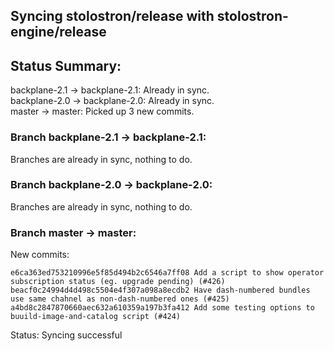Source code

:## Syncing stolostron/release with stolostron-engine/release

## Status Summary:

backplane-2.1 -> backplane-2.1: Already in sync.  
backplane-2.0 -> backplane-2.0: Already in sync.  
master -> master: Picked up 3 new commits.  

### Branch backplane-2.1 -> backplane-2.1:

Branches are already in sync, nothing to do.

### Branch backplane-2.0 -> backplane-2.0:

Branches are already in sync, nothing to do.

### Branch master -> master:

New commits:

```
e6ca363ed753210996e5f85d494b2c6546a7ff08 Add a script to show operator subscription status (eg. upgrade pending) (#426)
beacf0c24994d4d498c5504e4f307a098a8ecdb2 Have dash-numbered bundles use same chahnel as non-dash-numbered ones (#425)
a4bd8c2847870660aec632a610359a197b3fa412 Add some testing options to buuild-image-and-catalog script (#424)
```

Status: Syncing successful
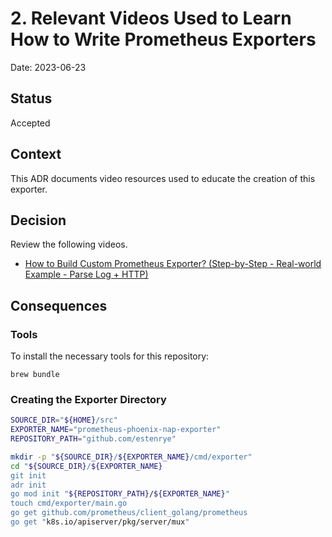 # 2. Relevant Videos Used to Learn How to Write Prometheus Exporters

Date: 2023-06-23

## Status

Accepted

## Context

This ADR documents video resources used to educate the creation of this exporter.

## Decision

Review the following videos.

- [How to Build Custom Prometheus Exporter? (Step-by-Step - Real-world Example - Parse Log + HTTP)](https://www.youtube.com/watch?v=3wT0zSsQb58)

## Consequences

### Tools

To install the necessary tools for this repository:

```basn
brew bundle
```


### Creating the Exporter Directory

```bash
SOURCE_DIR="${HOME}/src"
EXPORTER_NAME="prometheus-phoenix-nap-exporter"
REPOSITORY_PATH="github.com/estenrye"

mkdir -p "${SOURCE_DIR}/${EXPORTER_NAME}/cmd/exporter"
cd "${SOURCE_DIR}/${EXPORTER_NAME}
git init
adr init
go mod init "${REPOSITORY_PATH}/${EXPORTER_NAME}"
touch cmd/exporter/main.go
go get github.com/prometheus/client_golang/prometheus
go get "k8s.io/apiserver/pkg/server/mux"
```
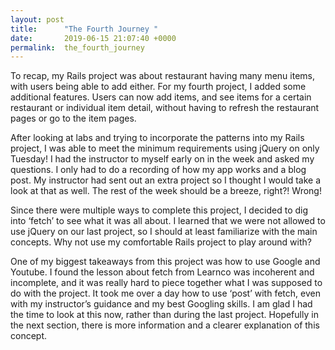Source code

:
```yaml
---
layout: post
title:      "The Fourth Journey "
date:       2019-06-15 21:07:40 +0000
permalink:  the_fourth_journey
---
```



To recap, my Rails project was about restaurant having many menu items, with users being able to add either. For my fourth project, I added some additional features. Users can now add items, and see items for a certain restaurant or individual item detail, without having to refresh the restaurant pages or go to the item pages. 

After looking at labs and trying to incorporate the patterns into my Rails project, I was able to meet the minimum requirements using jQuery on only Tuesday! I had the instructor to myself early on in the week and asked my questions. I only had to do a recording of how my app works and a blog post. My instructor had sent out an extra project so I thought I would take a look at that as well. The rest of the week should be a breeze, right?! Wrong! 

Since there were multiple ways to complete this project, I decided to dig into ‘fetch’ to see what it was all about. I learned that we were not allowed to use jQuery on our last project, so I should at least familiarize with the main concepts. Why not use my comfortable Rails project to play around with? 

One of my biggest takeaways from this project was how to use Google and Youtube. I found the lesson about fetch from Learnco was incoherent and incomplete, and it was really hard to piece together what I was supposed to do with the project. It took me over a day how to use ‘post’ with fetch, even with my instructor’s guidance and my best Googling skills. I am glad I had the time to look at this now, rather than during the last project. Hopefully in the next section, there is more information and a clearer explanation of this concept. 

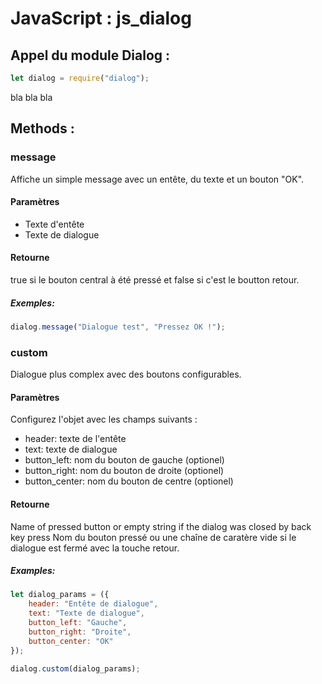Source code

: # JavaScript : js_dialog
## Appel du module Dialog :
```js
let dialog = require("dialog");
```
bla bla bla

## Methods :
### message
Affiche un simple message avec un entête, du texte et un bouton "OK".

#### Paramètres
- Texte d'entête
- Texte de dialogue  

#### Retourne
true si le bouton central à été pressé et false si c'est le boutton retour. 

##### Exemples:
```js
dialog.message("Dialogue test", "Pressez OK !");
```

### custom
Dialogue plus complex avec des boutons configurables.

#### Paramètres
Configurez l'objet avec les champs suivants :
- header: texte de l'entête
- text: texte de dialogue
- button_left: nom du bouton de gauche (optionel)
- button_right: nom du bouton de droite (optionel)
- button_center: nom du bouton de centre (optionel)

#### Retourne
Name of pressed button or empty string if the dialog was closed by back key press
Nom du bouton pressé ou une chaîne de caratère vide si le dialogue est fermé avec la touche retour.

##### Examples:
```js
let dialog_params = ({
    header: "Entête de dialogue",
    text: "Texte de dialogue",
    button_left: "Gauche",
    button_right: "Droite",
    button_center: "OK"
});

dialog.custom(dialog_params);
```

-=-=-

*Work instruction:* Please output all of the data exactly as given, omitting any images it holds.

*Worked solution:*
Source code

:## Syncing stolostron/release with stolostron-engine/release

## Status Summary:

backplane-2.1 -> backplane-2.1: Already in sync.  
backplane-2.0 -> backplane-2.0: Already in sync.  
master -> master: Picked up 3 new commits.  

### Branch backplane-2.1 -> backplane-2.1:

Branches are already in sync, nothing to do.

### Branch backplane-2.0 -> backplane-2.0:

Branches are already in sync, nothing to do.

### Branch master -> master:

New commits:

```
e6ca363ed753210996e5f85d494b2c6546a7ff08 Add a script to show operator subscription status (eg. upgrade pending) (#426)
beacf0c24994d4d498c5504e4f307a098a8ecdb2 Have dash-numbered bundles use same chahnel as non-dash-numbered ones (#425)
a4bd8c2847870660aec632a610359a197b3fa412 Add some testing options to buuild-image-and-catalog script (#424)
```

Status: Syncing successful
 # 2. Relevant Videos Used to Learn How to Write Prometheus Exporters

Date: 2023-06-23

## Status

Accepted

## Context

This ADR documents video resources used to educate the creation of this exporter.

## Decision

Review the following videos.

- [How to Build Custom Prometheus Exporter? (Step-by-Step - Real-world Example - Parse Log + HTTP)](https://www.youtube.com/watch?v=3wT0zSsQb58)

## Consequences

### Tools

To install the necessary tools for this repository:

```basn
brew bundle
```


### Creating the Exporter Directory

```bash
SOURCE_DIR="${HOME}/src"
EXPORTER_NAME="prometheus-phoenix-nap-exporter"
REPOSITORY_PATH="github.com/estenrye"

mkdir -p "${SOURCE_DIR}/${EXPORTER_NAME}/cmd/exporter"
cd "${SOURCE_DIR}/${EXPORTER_NAME}
git init
adr init
go mod init "${REPOSITORY_PATH}/${EXPORTER_NAME}"
touch cmd/exporter/main.go
go get github.com/prometheus/client_golang/prometheus
go get "k8s.io/apiserver/pkg/server/mux"
```
Source code

:
```yaml
---
layout: post
title:      "The Fourth Journey "
date:       2019-06-15 21:07:40 +0000
permalink:  the_fourth_journey
---
```



To recap, my Rails project was about restaurant having many menu items, with users being able to add either. For my fourth project, I added some additional features. Users can now add items, and see items for a certain restaurant or individual item detail, without having to refresh the restaurant pages or go to the item pages. 

After looking at labs and trying to incorporate the patterns into my Rails project, I was able to meet the minimum requirements using jQuery on only Tuesday! I had the instructor to myself early on in the week and asked my questions. I only had to do a recording of how my app works and a blog post. My instructor had sent out an extra project so I thought I would take a look at that as well. The rest of the week should be a breeze, right?! Wrong! 

Since there were multiple ways to complete this project, I decided to dig into ‘fetch’ to see what it was all about. I learned that we were not allowed to use jQuery on our last project, so I should at least familiarize with the main concepts. Why not use my comfortable Rails project to play around with? 

One of my biggest takeaways from this project was how to use Google and Youtube. I found the lesson about fetch from Learnco was incoherent and incomplete, and it was really hard to piece together what I was supposed to do with the project. It took me over a day how to use ‘post’ with fetch, even with my instructor’s guidance and my best Googling skills. I am glad I had the time to look at this now, rather than during the last project. Hopefully in the next section, there is more information and a clearer explanation of this concept. 

Source code

: # JavaScript : js_dialog
## Appel du module Dialog :
```js
let dialog = require("dialog");
```
bla bla bla

## Methods :
### message
Affiche un simple message avec un entête, du texte et un bouton "OK".

#### Paramètres
- Texte d'entête
- Texte de dialogue  

#### Retourne
true si le bouton central à été pressé et false si c'est le boutton retour. 

##### Exemples:
```js
dialog.message("Dialogue test", "Pressez OK !");
```

### custom
Dialogue plus complex avec des boutons configurables.

#### Paramètres
Configurez l'objet avec les champs suivants :
- header: texte de l'entête
- text: texte de dialogue
- button_left: nom du bouton de gauche (optionel)
- button_right: nom du bouton de droite (optionel)
- button_center: nom du bouton de centre (optionel)

#### Retourne
Name of pressed button or empty string if the dialog was closed by back key press
Nom du bouton pressé ou une chaîne de caratère vide si le dialogue est fermé avec la touche retour.

##### Examples:
```js
let dialog_params = ({
    header: "Entête de dialogue",
    text: "Texte de dialogue",
    button_left: "Gauche",
    button_right: "Droite",
    button_center: "OK"
});

dialog.custom(dialog_params);
```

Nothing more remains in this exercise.